### [WHAT IS NEEDED]
Please give a word-for-word repeat of the line containing "und um ihn finanziell" and all lines that come after it in the entries below, ending at the last line.

Collected data

BEGIN

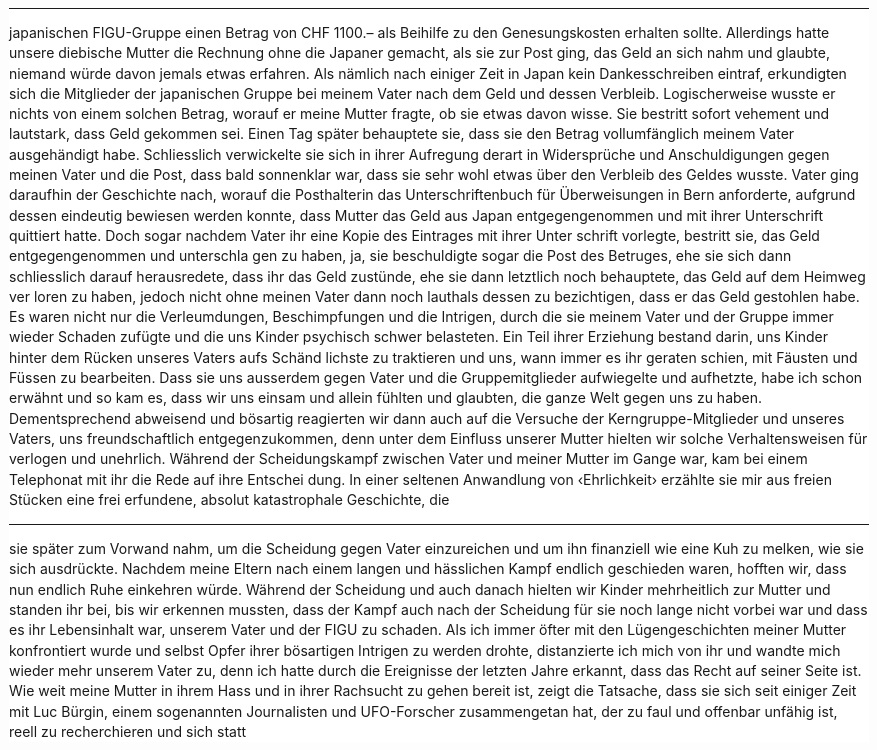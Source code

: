
-----

japanischen FIGU-Gruppe einen Betrag von CHF 1100.– als Beihilfe zu den
Genesungskosten erhalten sollte. Allerdings hatte unsere diebische Mutter
die Rechnung ohne die Japaner gemacht, als sie zur Post ging, das Geld an
sich nahm und glaubte, niemand würde davon jemals etwas erfahren. Als
nämlich nach einiger Zeit in Japan kein Dankesschreiben eintraf, erkundigten
sich die Mitglieder der japanischen Gruppe bei meinem Vater nach dem
Geld und dessen Verbleib. Logischerweise wusste er nichts von einem
solchen Betrag, worauf er meine Mutter fragte, ob sie etwas davon wisse.
Sie bestritt sofort vehement und lautstark, dass Geld gekommen sei. Einen
Tag später behauptete sie, dass sie den Betrag vollumfänglich meinem
Vater ausgehändigt habe. Schliesslich verwickelte sie sich in ihrer Aufregung
derart in Widersprüche und Anschuldigungen gegen meinen Vater und die
Post, dass bald sonnenklar war, dass sie sehr wohl etwas über den Verbleib
des Geldes wusste. Vater ging daraufhin der Geschichte nach, worauf die
Posthalterin das Unterschriftenbuch für Überweisungen in Bern anforderte,
aufgrund dessen eindeutig bewiesen werden konnte, dass Mutter das Geld
aus Japan entgegengenommen und mit ihrer Unterschrift quittiert hatte.
Doch sogar nachdem Vater ihr eine Kopie des Eintrages mit ihrer Unter­
schrift vorlegte, bestritt sie, das Geld entgegengenommen und unterschla­
gen zu haben, ja, sie beschuldigte sogar die Post des Betruges, ehe sie
sich dann schliesslich darauf herausredete, dass ihr das Geld zustünde,
ehe sie dann letztlich noch behauptete, das Geld auf dem Heimweg ver­
loren zu haben, jedoch nicht ohne meinen Vater dann noch lauthals dessen
zu bezichtigen, dass er das Geld gestohlen habe.
Es waren nicht nur die Verleumdungen, Beschimpfungen und die Intrigen,
durch die sie meinem Vater und der Gruppe immer wieder Schaden zufügte
und die uns Kinder psychisch schwer belasteten. Ein Teil ihrer Erziehung
bestand darin, uns Kinder hinter dem Rücken unseres Vaters aufs Schänd­
lichste zu traktieren und uns, wann immer es ihr geraten schien, mit Fäusten
und Füssen zu bearbeiten. Dass sie uns ausserdem gegen Vater und die
Gruppemitglieder aufwiegelte und aufhetzte, habe ich schon erwähnt und
so kam es, dass wir uns einsam und allein fühlten und glaubten, die ganze
Welt gegen uns zu haben. Dementsprechend abweisend und bösartig
reagierten wir dann auch auf die Versuche der Kerngruppe-Mitglieder und
unseres Vaters, uns freundschaftlich entgegenzukommen, denn unter dem
Einfluss unserer Mutter hielten wir solche Verhaltensweisen für verlogen
und unehrlich.
Während der Scheidungskampf zwischen Vater und meiner Mutter im
Gange war, kam bei einem Telephonat mit ihr die Rede auf ihre Entschei­
dung. In einer seltenen Anwandlung von ‹Ehrlichkeit› erzählte sie mir aus
freien Stücken eine frei erfundene, absolut katastrophale Geschichte, die


-----

sie später zum Vorwand nahm, um die Scheidung gegen Vater einzureichen
und um ihn finanziell wie eine Kuh zu melken, wie sie sich ausdrückte.
Nachdem meine Eltern nach einem langen und hässlichen Kampf endlich
geschieden waren, hofften wir, dass nun endlich Ruhe einkehren würde.
Während der Scheidung und auch danach hielten wir Kinder mehrheitlich
zur Mutter und standen ihr bei, bis wir erkennen mussten, dass der Kampf
auch nach der Scheidung für sie noch lange nicht vorbei war und dass es
ihr Lebensinhalt war, unserem Vater und der FIGU zu schaden. Als ich
immer öfter mit den Lügengeschichten meiner Mutter konfrontiert wurde
und selbst Opfer ihrer bösartigen Intrigen zu werden drohte, distanzierte
ich mich von ihr und wandte mich wieder mehr unserem Vater zu, denn
ich hatte durch die Ereignisse der letzten Jahre erkannt, dass das Recht
auf seiner Seite ist.
Wie weit meine Mutter in ihrem Hass und in ihrer Rachsucht zu gehen
bereit ist, zeigt die Tatsache, dass sie sich seit einiger Zeit mit Luc Bürgin,
einem sogenannten Journalisten und UFO-Forscher zusammengetan hat,
der zu faul und offenbar unfähig ist, reell zu recherchieren und sich statt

END

### [RESULT]
und um ihn finanziell wie eine Kuh zu melken, wie sie sich ausdrückte.
Nachdem meine Eltern nach einem langen und hässlichen Kampf endlich
geschieden waren, hofften wir, dass nun endlich Ruhe einkehren würde.
Während der Scheidung und auch danach hielten wir Kinder mehrheitlich
zur Mutter und standen ihr bei, bis wir erkennen mussten, dass der Kampf
auch nach der Scheidung für sie noch lange nicht vorbei war und dass es
ihr Lebensinhalt war, unserem Vater und der FIGU zu schaden. Als ich
immer öfter mit den Lügengeschichten meiner Mutter konfrontiert wurde
und selbst Opfer ihrer bösartigen Intrigen zu werden drohte, distanzierte
ich mich von ihr und wandte mich wieder mehr unserem Vater zu, denn
ich hatte durch die Ereignisse der letzten Jahre erkannt, dass das Recht
auf seiner Seite ist.
Wie weit meine Mutter in ihrem Hass und in ihrer Rachsucht zu gehen
bereit ist, zeigt die Tatsache, dass sie sich seit einiger Zeit mit Luc Bürgin,
einem sogenannten Journalisten und UFO-Forscher zusammengetan hat,
der zu faul und offenbar unfähig ist, reell zu recherchieren und sich statt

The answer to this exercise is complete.